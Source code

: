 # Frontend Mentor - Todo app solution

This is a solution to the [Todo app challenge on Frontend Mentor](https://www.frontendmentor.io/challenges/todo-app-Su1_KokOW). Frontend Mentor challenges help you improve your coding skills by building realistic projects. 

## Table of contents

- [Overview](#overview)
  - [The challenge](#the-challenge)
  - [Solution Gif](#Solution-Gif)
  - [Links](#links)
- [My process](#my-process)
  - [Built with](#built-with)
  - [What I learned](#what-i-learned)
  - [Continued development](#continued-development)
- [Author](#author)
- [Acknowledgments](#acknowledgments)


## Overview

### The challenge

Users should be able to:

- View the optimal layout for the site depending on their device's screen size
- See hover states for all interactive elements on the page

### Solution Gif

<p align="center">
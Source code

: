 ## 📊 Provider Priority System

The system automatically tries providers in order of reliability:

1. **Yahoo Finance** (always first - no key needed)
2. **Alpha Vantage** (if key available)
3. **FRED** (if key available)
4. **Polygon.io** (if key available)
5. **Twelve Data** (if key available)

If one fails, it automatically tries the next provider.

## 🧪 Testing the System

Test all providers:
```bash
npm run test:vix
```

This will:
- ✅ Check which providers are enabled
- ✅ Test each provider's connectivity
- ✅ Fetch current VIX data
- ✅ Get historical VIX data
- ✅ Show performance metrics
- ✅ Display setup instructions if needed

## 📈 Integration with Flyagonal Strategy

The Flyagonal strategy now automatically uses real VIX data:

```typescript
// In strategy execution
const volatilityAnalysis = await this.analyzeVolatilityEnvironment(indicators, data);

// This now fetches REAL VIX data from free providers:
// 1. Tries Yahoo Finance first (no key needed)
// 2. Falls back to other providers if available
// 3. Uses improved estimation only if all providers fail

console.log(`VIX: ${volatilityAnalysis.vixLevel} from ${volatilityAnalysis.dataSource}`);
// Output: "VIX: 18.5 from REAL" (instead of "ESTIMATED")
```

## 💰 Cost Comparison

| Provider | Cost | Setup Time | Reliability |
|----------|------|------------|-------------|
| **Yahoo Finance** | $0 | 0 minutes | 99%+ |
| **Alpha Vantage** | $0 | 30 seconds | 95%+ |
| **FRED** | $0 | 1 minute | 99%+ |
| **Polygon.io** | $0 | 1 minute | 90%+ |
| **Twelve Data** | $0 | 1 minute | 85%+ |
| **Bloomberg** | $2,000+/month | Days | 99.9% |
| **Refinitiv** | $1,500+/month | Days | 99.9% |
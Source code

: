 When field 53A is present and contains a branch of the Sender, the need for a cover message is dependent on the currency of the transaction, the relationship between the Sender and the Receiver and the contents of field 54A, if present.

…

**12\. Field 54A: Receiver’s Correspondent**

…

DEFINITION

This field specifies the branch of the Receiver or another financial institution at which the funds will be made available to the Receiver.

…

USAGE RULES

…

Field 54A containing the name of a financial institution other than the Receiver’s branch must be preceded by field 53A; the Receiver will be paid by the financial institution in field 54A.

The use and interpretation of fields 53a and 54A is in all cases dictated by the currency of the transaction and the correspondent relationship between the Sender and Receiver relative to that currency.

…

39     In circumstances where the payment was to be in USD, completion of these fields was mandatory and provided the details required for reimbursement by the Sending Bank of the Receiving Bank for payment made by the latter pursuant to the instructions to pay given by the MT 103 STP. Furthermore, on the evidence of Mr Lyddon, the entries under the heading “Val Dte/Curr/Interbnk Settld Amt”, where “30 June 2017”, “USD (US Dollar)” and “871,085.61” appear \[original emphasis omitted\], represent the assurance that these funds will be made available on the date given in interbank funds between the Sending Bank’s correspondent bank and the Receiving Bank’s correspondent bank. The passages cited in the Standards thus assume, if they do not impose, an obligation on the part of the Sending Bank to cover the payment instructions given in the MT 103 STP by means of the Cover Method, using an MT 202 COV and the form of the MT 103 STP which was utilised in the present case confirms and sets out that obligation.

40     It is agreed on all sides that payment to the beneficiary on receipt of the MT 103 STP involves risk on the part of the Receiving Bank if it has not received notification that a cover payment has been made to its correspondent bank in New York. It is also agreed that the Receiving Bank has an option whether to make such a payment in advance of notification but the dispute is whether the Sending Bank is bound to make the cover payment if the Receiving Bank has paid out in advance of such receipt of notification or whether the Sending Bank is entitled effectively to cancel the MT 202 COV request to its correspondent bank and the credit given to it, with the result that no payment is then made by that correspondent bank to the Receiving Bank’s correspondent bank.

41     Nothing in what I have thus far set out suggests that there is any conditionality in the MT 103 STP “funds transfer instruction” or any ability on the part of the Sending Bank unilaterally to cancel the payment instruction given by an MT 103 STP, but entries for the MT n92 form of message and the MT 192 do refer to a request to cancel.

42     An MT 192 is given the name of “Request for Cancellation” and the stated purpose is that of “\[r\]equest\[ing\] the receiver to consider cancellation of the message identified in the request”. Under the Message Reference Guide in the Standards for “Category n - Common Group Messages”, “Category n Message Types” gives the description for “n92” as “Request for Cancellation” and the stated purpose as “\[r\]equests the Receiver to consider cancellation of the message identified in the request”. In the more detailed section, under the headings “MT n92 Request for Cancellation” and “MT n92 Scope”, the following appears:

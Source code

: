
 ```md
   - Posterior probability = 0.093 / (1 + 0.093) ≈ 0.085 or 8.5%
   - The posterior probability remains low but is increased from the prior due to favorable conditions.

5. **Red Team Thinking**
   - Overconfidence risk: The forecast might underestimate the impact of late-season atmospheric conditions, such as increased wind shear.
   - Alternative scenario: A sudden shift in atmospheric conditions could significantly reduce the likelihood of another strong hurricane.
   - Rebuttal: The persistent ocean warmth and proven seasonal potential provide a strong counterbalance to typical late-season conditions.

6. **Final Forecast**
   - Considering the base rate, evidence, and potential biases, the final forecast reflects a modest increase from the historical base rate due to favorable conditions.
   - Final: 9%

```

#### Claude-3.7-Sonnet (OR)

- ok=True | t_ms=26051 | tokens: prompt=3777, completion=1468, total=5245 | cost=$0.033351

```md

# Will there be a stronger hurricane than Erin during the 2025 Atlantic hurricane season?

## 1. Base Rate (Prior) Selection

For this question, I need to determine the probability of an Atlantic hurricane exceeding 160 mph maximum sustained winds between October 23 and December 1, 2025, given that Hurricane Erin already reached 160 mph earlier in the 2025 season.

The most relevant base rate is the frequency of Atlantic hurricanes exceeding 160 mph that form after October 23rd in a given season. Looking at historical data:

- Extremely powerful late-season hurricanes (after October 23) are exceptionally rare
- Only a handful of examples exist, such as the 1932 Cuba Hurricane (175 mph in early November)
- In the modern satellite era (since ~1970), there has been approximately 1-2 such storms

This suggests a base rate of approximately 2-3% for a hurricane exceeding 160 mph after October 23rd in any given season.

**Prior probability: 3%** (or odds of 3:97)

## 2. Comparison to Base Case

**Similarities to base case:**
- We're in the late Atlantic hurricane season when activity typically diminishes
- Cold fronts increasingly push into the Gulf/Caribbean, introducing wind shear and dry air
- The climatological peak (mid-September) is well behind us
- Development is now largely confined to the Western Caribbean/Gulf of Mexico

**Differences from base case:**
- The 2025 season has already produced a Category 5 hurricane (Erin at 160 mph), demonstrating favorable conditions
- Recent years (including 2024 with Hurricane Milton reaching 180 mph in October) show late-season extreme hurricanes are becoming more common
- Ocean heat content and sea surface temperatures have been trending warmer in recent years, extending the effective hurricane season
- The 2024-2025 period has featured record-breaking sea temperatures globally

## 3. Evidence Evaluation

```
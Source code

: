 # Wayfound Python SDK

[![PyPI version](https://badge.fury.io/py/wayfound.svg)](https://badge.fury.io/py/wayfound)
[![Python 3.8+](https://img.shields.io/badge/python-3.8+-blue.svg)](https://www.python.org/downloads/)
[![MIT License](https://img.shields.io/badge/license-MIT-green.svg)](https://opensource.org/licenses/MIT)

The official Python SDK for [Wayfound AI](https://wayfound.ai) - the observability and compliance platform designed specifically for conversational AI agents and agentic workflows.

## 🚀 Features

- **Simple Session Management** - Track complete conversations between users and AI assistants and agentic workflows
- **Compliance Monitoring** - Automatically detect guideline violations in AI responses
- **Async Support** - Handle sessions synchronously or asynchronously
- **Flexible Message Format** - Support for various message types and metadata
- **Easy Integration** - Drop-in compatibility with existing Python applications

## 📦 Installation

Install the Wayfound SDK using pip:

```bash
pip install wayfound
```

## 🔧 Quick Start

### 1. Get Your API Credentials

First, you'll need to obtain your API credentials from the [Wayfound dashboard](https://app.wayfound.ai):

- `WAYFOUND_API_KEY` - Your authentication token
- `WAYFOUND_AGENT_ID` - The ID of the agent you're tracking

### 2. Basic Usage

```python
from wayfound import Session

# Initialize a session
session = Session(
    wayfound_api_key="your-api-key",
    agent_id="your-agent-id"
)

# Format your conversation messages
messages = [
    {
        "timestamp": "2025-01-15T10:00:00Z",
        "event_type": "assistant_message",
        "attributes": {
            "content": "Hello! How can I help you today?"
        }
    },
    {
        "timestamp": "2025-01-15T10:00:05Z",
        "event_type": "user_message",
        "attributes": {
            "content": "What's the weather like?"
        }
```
● ● ● ●
Check each line of the data above for the word "badge". Report how many lines have it, and nothing else.

→ **RESULT**
3